As descobertas de Doudna e Emmanuelle, publicadas na revista Science em 2012, levaram ao desenvolvimento de uma tecnologia simples e eficiente de edição genética que pode ser usada no tratamento e até na cura de doenças genéticas. Por isso, as cientistas foram laureadas com o Prêmio Nobel de Química em 2020.
A Decodificadora: história da corrida pelo CRISPR
Para escrever a biografia, Walter Isaacson entrevistou muitos dos cientistas envolvidos com os avanços da CRISPR. No livro ele conta como esses avanços, apesar de envolverem muitas colaborações entre esses cientistas, também instigaram a competitividade. Todos sabiam da grandiosidade do sistema CRISPR para a edição genética e queriam ser os primeiros a provar o funcionamento dele em células humanas.
A publicação do trabalho de Doudna e Charpentier foi o pontapé inicial da corrida pelo uso do CRISPR como ferramenta de edição genética em humanos.
“Todos sabíamos que estaríamos em uma grande corrida para fazer isso funcionar em células humanas. O momento de aplicar aquela ideia havia chegado, e precisamos ser rápidos para chegar lá primeiro”. Erick Sontheimer, pesquisador da Universidade de Massachusetts.
A trajetória de Doudna e seus colegas nessa corrida pelo uso do CRISPR em células humanas é muito interessante e foi muito bem retratada na biografia.

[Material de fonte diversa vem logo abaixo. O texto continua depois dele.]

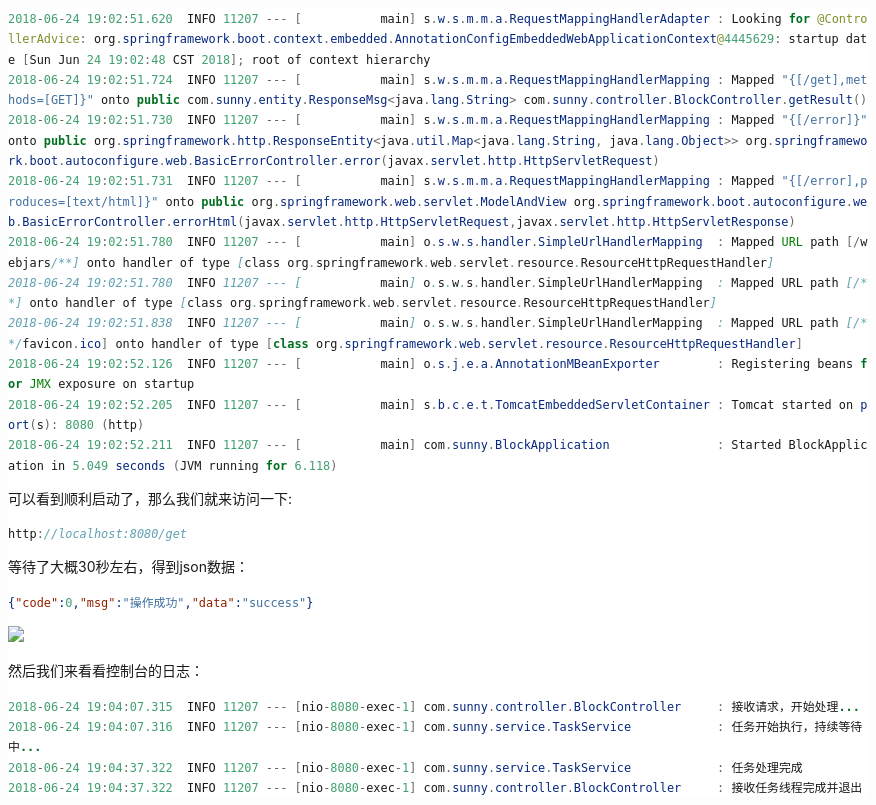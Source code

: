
 ```java
2018-06-24 19:02:51.620  INFO 11207 --- [           main] s.w.s.m.m.a.RequestMappingHandlerAdapter : Looking for @ControllerAdvice: org.springframework.boot.context.embedded.AnnotationConfigEmbeddedWebApplicationContext@4445629: startup date [Sun Jun 24 19:02:48 CST 2018]; root of context hierarchy
2018-06-24 19:02:51.724  INFO 11207 --- [           main] s.w.s.m.m.a.RequestMappingHandlerMapping : Mapped "{[/get],methods=[GET]}" onto public com.sunny.entity.ResponseMsg<java.lang.String> com.sunny.controller.BlockController.getResult()
2018-06-24 19:02:51.730  INFO 11207 --- [           main] s.w.s.m.m.a.RequestMappingHandlerMapping : Mapped "{[/error]}" onto public org.springframework.http.ResponseEntity<java.util.Map<java.lang.String, java.lang.Object>> org.springframework.boot.autoconfigure.web.BasicErrorController.error(javax.servlet.http.HttpServletRequest)
2018-06-24 19:02:51.731  INFO 11207 --- [           main] s.w.s.m.m.a.RequestMappingHandlerMapping : Mapped "{[/error],produces=[text/html]}" onto public org.springframework.web.servlet.ModelAndView org.springframework.boot.autoconfigure.web.BasicErrorController.errorHtml(javax.servlet.http.HttpServletRequest,javax.servlet.http.HttpServletResponse)
2018-06-24 19:02:51.780  INFO 11207 --- [           main] o.s.w.s.handler.SimpleUrlHandlerMapping  : Mapped URL path [/webjars/**] onto handler of type [class org.springframework.web.servlet.resource.ResourceHttpRequestHandler]
2018-06-24 19:02:51.780  INFO 11207 --- [           main] o.s.w.s.handler.SimpleUrlHandlerMapping  : Mapped URL path [/**] onto handler of type [class org.springframework.web.servlet.resource.ResourceHttpRequestHandler]
2018-06-24 19:02:51.838  INFO 11207 --- [           main] o.s.w.s.handler.SimpleUrlHandlerMapping  : Mapped URL path [/**/favicon.ico] onto handler of type [class org.springframework.web.servlet.resource.ResourceHttpRequestHandler]
2018-06-24 19:02:52.126  INFO 11207 --- [           main] o.s.j.e.a.AnnotationMBeanExporter        : Registering beans for JMX exposure on startup
2018-06-24 19:02:52.205  INFO 11207 --- [           main] s.b.c.e.t.TomcatEmbeddedServletContainer : Tomcat started on port(s): 8080 (http)
2018-06-24 19:02:52.211  INFO 11207 --- [           main] com.sunny.BlockApplication               : Started BlockApplication in 5.049 seconds (JVM running for 6.118)
```

可以看到顺利启动了，那么我们就来访问一下:

```java
http://localhost:8080/get
```

等待了大概30秒左右，得到json数据：

```json
{"code":0,"msg":"操作成功","data":"success"}
```

![](https://www.java-family.cn/BlogImage/20230208233253.png)

然后我们来看看控制台的日志：

```java
2018-06-24 19:04:07.315  INFO 11207 --- [nio-8080-exec-1] com.sunny.controller.BlockController     : 接收请求，开始处理...
2018-06-24 19:04:07.316  INFO 11207 --- [nio-8080-exec-1] com.sunny.service.TaskService            : 任务开始执行，持续等待中...
2018-06-24 19:04:37.322  INFO 11207 --- [nio-8080-exec-1] com.sunny.service.TaskService            : 任务处理完成
2018-06-24 19:04:37.322  INFO 11207 --- [nio-8080-exec-1] com.sunny.controller.BlockController     : 接收任务线程完成并退出
```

A história tem tudo que um bom enredo de suspense e drama precisa: uma competição acirrada por reconhecimento, prêmios, dinheiro e patentes, brigas, traições e complôs e, é claro, muitas reviravoltas e revelações surpreendentes que se tornam aparentes somente no último minuto. O fato de tudo ser um relato de como as coisas realmente aconteceram só deixa o livro ainda mais empolgante.
Em sua biografia também vemos que o papel de Jennifer Doudna foi muito além da descoberta e aplicação da ferramenta: ela também está envolvida na fundação de empresas de terapia gênica, desenvolvimento de novas tecnologias de diagnóstico e tratamento com CRISPR, além de participar ativamente de discussões sobre como a ferramenta deve ser usada de forma ética e responsável.
As contribuições de Jennifer Doudna para a biologia e para a medicina são muitas e devem ser reconhecidas e aclamadas. Em A Decodificadora, Walter Isaacson faz um excelente trabalho nesse aspecto, mesmo se mantendo imparcial e mostrando o ponto de vista de todos os cientistas envolvidos com o CRISPR. A leitura é muito agradável e empolgante!
Referências
Isaacson, W. (2021). A decodificadora. Editora Intrinseca.